Millî takımın kullandığı formalar ise iç sahada Türkiye bayrağının renklerinden alan klasik kırmızı-beyaz formadır. Dış sahada kullanılan forma ise yeni dizayn edilmiştir; Göktürk mavisi (turkuaz) ve beyaz renkten oluşmaktadır.1923'ten 1960'lara [değiştir]
Türk sporunun ilk teşkilatı olan Türk İdman Cemiyetleri İttifakı'nın kurulmasının ardından Yusuf Ziya Öniş başkanlığında ilk Türk Futbol Federasyonu 1923 yılında Şehzadebaşı'ndaki Letafet Apartmanı salonunda yapılan toplantıda 'Futbol Hey'et-i Müttehidesi' adıyla kurulmuştur. Ardından FIFA'ya başvurulmuş ve Türkiye 21 Mayıs 1923 tarihinde FIFA'nın 26. üyesi olmuştur. FIFA üyeliğinin ardından 1923 yılında Türk Millî Takımı Ali Sami Yen'in teknik direktörlüğünde çıktığı ilk resmi maçında aynı sene Romanya ile İstanbul'da Taksim Stadı'nda karşılaştı ve 2-2 berabere kaldı. Karşılaşmada 2 gol atan Zeki Rıza Sporel Türk Millî Takımı'nın ilk golünü atarak tarihe geçti. 1949 yılında Suriye'yi geçerek 1950 FIFA Dünya Kupası'na katılma hakkını elde etmesine rağmen finansal sorunlar yüzünden turnuvaya katılamadı. 17 Haziran 1951 tarihinde dönemin güçlü takımı, sonradan 1954 FIFA Dünya Kupası'nı kazanacak olan Federal Almanya'yı Berlin'deki Olimpiyat Stadı'nda 2-1 yenen Türk Milli Takımı Türk futbol tarihinin o dönemki en büyük zaferine imza attı. 1954 yılındaki Dünya Kupası elemelerinde İspanya ile eşleşen Ayyıldızlılar deplasmandaki maçı 4-1 kaybetti, kendi sahasında 1-0 kazandı. O zamanki statü gereği tarafsız sahada 3.bir maç oynandı ve 2-2 berabere bitti. Dönemin statüsünde uzatmalar ya da penaltılar değil para atışı yapılıyordu. Para atışı sonucunda Türk Milli Takımı İspanya'yı eleyerek tarihinde ilk defa Dünya Kupası'na katılmayı başardı. İsviçre'de düzenlenen kupada grup maçlarında Güney Kore'yi 7-0 yenerek tarihinin en farklı galibiyetlerinden birini alan milli takım, 3 sene önce mağlup ettiği Federal Almanya'ya grup karşılaşmasında 4-1, play-off maçında ise 7-2 yenilerek bir üst tura çıkma şansını kaybetti. 1955 yılında 1954 FIFA Dünya Kupası'na katılan kadronun çoğunun askerde bulunmasının katkısıyla Ordu Millî Futbol Takımı finalde İtalya'yı geçerek Dünya Şampiyonu oldu. 1956 senesinde bir önceki Dünya Kupası'nda final oynayan Macaristan'ı İstanbul'da 3-1 deviren millî takım tarihinin unutulmaz galibiyetlerinden birine imza attı.

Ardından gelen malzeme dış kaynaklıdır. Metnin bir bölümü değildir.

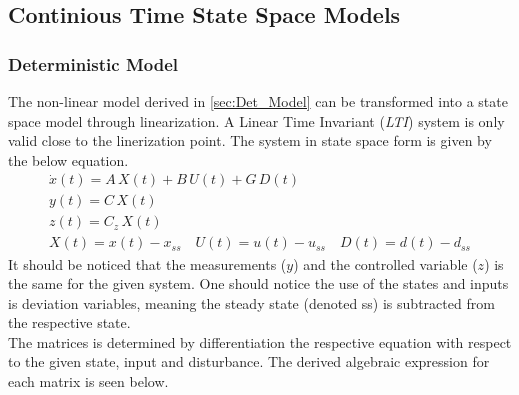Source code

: \subsection{Continious Time State Space Models}
\subsubsection{Deterministic Model}
\label{sec:SS_det}
The non-linear model derived in \cref{sec:Det_Model} can be transformed into a state space model through linearization. A Linear Time Invariant (\textit{LTI}) system is only valid close to the linerization point. The system in state space form is given by the below equation.
\begin{equation}
    \begin{gathered}
        \dot{x}(t)=A\,X(t)+B\,U(t)+G\,D(t)\\
        y(t)=C\,X(t)\\
        z(t)=C_z\,X(t)\\
        X(t)=x(t)-x_{ss} \quad U(t)=u(t)-u_{ss} \quad D(t)=d(t)-d_{ss}
    \end{gathered}
\end{equation}
It should be noticed that the measurements ($y$) and the controlled variable ($z$) is the same for the given system. One should notice the use of the states and inputs is deviation variables, meaning the steady state (denoted ss) is subtracted from the respective state.\\
The matrices is determined by differentiation the respective equation with respect to the given state, input and disturbance. The derived algebraic expression for each matrix is seen below.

1960'lardan 1980'lere [değiştir]
1962 yılında UEFA'ya üye olan milli takım; bu tarihten itibaren Avrupa Futbol Şampiyonası elemelerine de katılmaya başladı. 1960'lı ve 1970'li yıllardaki elemelerde orta sıralarda yer alan takım, 1980'lerde büyük bir çöküş yaşadı. Bazı elemelerde puan dahi alamayan milli takım tarihinin en farklı üç yenilgisinden ikisini bu dönemde 8-0'lık sonuçlarla İngiltere karşısında aldı.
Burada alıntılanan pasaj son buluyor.